> _STUDY MATERIAL_
- - -

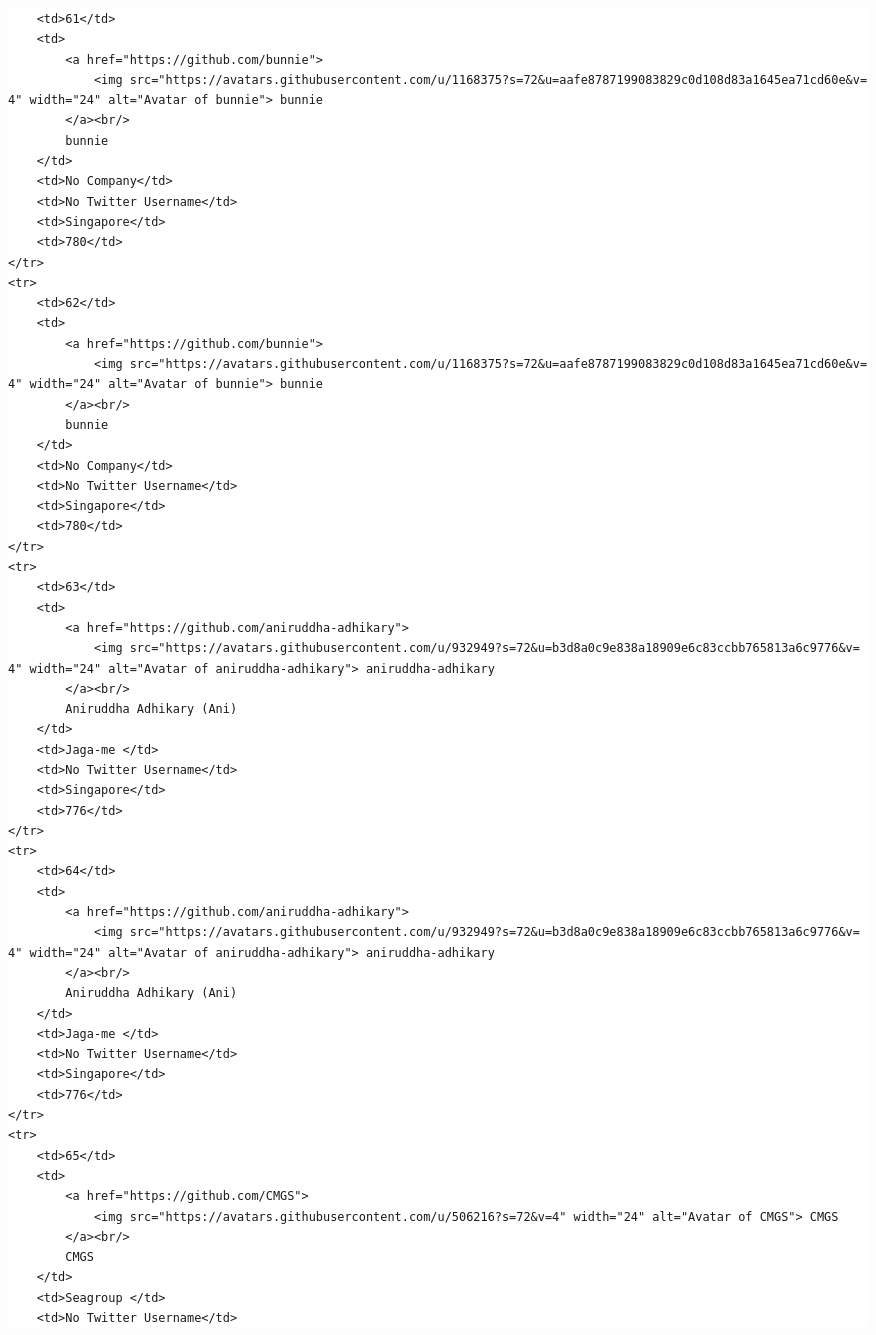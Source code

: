 		<td>61</td>
		<td>
			<a href="https://github.com/bunnie">
				<img src="https://avatars.githubusercontent.com/u/1168375?s=72&u=aafe8787199083829c0d108d83a1645ea71cd60e&v=4" width="24" alt="Avatar of bunnie"> bunnie
			</a><br/>
			bunnie
		</td>
		<td>No Company</td>
		<td>No Twitter Username</td>
		<td>Singapore</td>
		<td>780</td>
	</tr>
	<tr>
		<td>62</td>
		<td>
			<a href="https://github.com/bunnie">
				<img src="https://avatars.githubusercontent.com/u/1168375?s=72&u=aafe8787199083829c0d108d83a1645ea71cd60e&v=4" width="24" alt="Avatar of bunnie"> bunnie
			</a><br/>
			bunnie
		</td>
		<td>No Company</td>
		<td>No Twitter Username</td>
		<td>Singapore</td>
		<td>780</td>
	</tr>
	<tr>
		<td>63</td>
		<td>
			<a href="https://github.com/aniruddha-adhikary">
				<img src="https://avatars.githubusercontent.com/u/932949?s=72&u=b3d8a0c9e838a18909e6c83ccbb765813a6c9776&v=4" width="24" alt="Avatar of aniruddha-adhikary"> aniruddha-adhikary
			</a><br/>
			Aniruddha Adhikary (Ani)
		</td>
		<td>Jaga-me </td>
		<td>No Twitter Username</td>
		<td>Singapore</td>
		<td>776</td>
	</tr>
	<tr>
		<td>64</td>
		<td>
			<a href="https://github.com/aniruddha-adhikary">
				<img src="https://avatars.githubusercontent.com/u/932949?s=72&u=b3d8a0c9e838a18909e6c83ccbb765813a6c9776&v=4" width="24" alt="Avatar of aniruddha-adhikary"> aniruddha-adhikary
			</a><br/>
			Aniruddha Adhikary (Ani)
		</td>
		<td>Jaga-me </td>
		<td>No Twitter Username</td>
		<td>Singapore</td>
		<td>776</td>
	</tr>
	<tr>
		<td>65</td>
		<td>
			<a href="https://github.com/CMGS">
				<img src="https://avatars.githubusercontent.com/u/506216?s=72&v=4" width="24" alt="Avatar of CMGS"> CMGS
			</a><br/>
			CMGS
		</td>
		<td>Seagroup </td>
		<td>No Twitter Username</td>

- - -

> _WHAT THE TASK REQUIRES_
All entries are to be retyped exactly. Omit any embedded images.

> _COMPLETED TASK_
Source code

: 		<td>61</td>
		<td>
			<a href="https://github.com/bunnie">
				<img src="https://avatars.githubusercontent.com/u/1168375?s=72&u=aafe8787199083829c0d108d83a1645ea71cd60e&v=4" width="24" alt="Avatar of bunnie"> bunnie
			</a><br/>
			bunnie
		</td>
		<td>No Company</td>
		<td>No Twitter Username</td>
		<td>Singapore</td>
		<td>780</td>
	</tr>
	<tr>
		<td>62</td>
		<td>
			<a href="https://github.com/bunnie">
				<img src="https://avatars.githubusercontent.com/u/1168375?s=72&u=aafe8787199083829c0d108d83a1645ea71cd60e&v=4" width="24" alt="Avatar of bunnie"> bunnie
			</a><br/>
			bunnie
		</td>
		<td>No Company</td>
		<td>No Twitter Username</td>
		<td>Singapore</td>
		<td>780</td>
	</tr>
	<tr>
		<td>63</td>
		<td>
			<a href="https://github.com/aniruddha-adhikary">
				<img src="https://avatars.githubusercontent.com/u/932949?s=72&u=b3d8a0c9e838a18909e6c83ccbb765813a6c9776&v=4" width="24" alt="Avatar of aniruddha-adhikary"> aniruddha-adhikary
			</a><br/>
			Aniruddha Adhikary (Ani)
		</td>
		<td>Jaga-me </td>
		<td>No Twitter Username</td>
		<td>Singapore</td>
		<td>776</td>
	</tr>
	<tr>
		<td>64</td>
		<td>
			<a href="https://github.com/aniruddha-adhikary">
				<img src="https://avatars.githubusercontent.com/u/932949?s=72&u=b3d8a0c9e838a18909e6c83ccbb765813a6c9776&v=4" width="24" alt="Avatar of aniruddha-adhikary"> aniruddha-adhikary
			</a><br/>
			Aniruddha Adhikary (Ani)
		</td>
		<td>Jaga-me </td>
		<td>No Twitter Username</td>
		<td>Singapore</td>
		<td>776</td>
	</tr>
	<tr>
		<td>65</td>
		<td>
			<a href="https://github.com/CMGS">
				<img src="https://avatars.githubusercontent.com/u/506216?s=72&v=4" width="24" alt="Avatar of CMGS"> CMGS
			</a><br/>
			CMGS
		</td>
		<td>Seagroup </td>
		<td>No Twitter Username</td>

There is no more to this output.